Love Bites: Food as a love language

This month's columnist explores how her relationship with her mother is articulated through food

Article by Josie Gaitens | 07 Feb 2020
  • Food News August

I am visiting home and my mother and I are not speaking. This is not unusual. For years our relationship has been liberally peppered with intense emotional disruptions. But I know things are changing for the better when she calls me from town. I text my worried friends:

“Things are okay now.”

“Good! What happened? Did she apologise?”

“Kind of. She bought me a steak.”

It’s hard to explain to those who haven’t experienced food as a love language. To some people, eating is no different from breathing. My mother would rather not eat than eat to survive. Food is first and foremost a joy, a symbol of affection for one’s self or others. 

My mother feeds people and her food means things. Come, share this meal. I want for you to be nourished. Our fridge is always packed, our table groaning. She remembers every meal she’s eaten in a restaurant. When she misses me she messages me about things we will eat together. My 20th birthday card from her reads, “love you, can’t wait to eat a BIG STEAK with you!”
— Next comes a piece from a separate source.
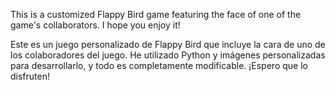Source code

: This is a customized Flappy Bird game featuring the face of one of the game's collaborators. I hope you enjoy it!


Este es un juego personalizado de Flappy Bird que incluye la cara de uno de los colaboradores del juego. He utilizado Python y imágenes personalizadas para desarrollarlo, y todo es completamente modificable. ¡Espero que lo disfruten!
Of all the times my mother has loved me with food, one instance from when I was sixteen stands out. A friend’s father had just died. My childhood best friend and I sat in my kitchen, silent with grief, with my mother between us, breaking up chocolate and placing it in our mouths while we cried. Like baby birds she fed us, piece after piece. Life is tragic and awful in so many ways, but in that desperate moment she gave us all the sweetness she could find.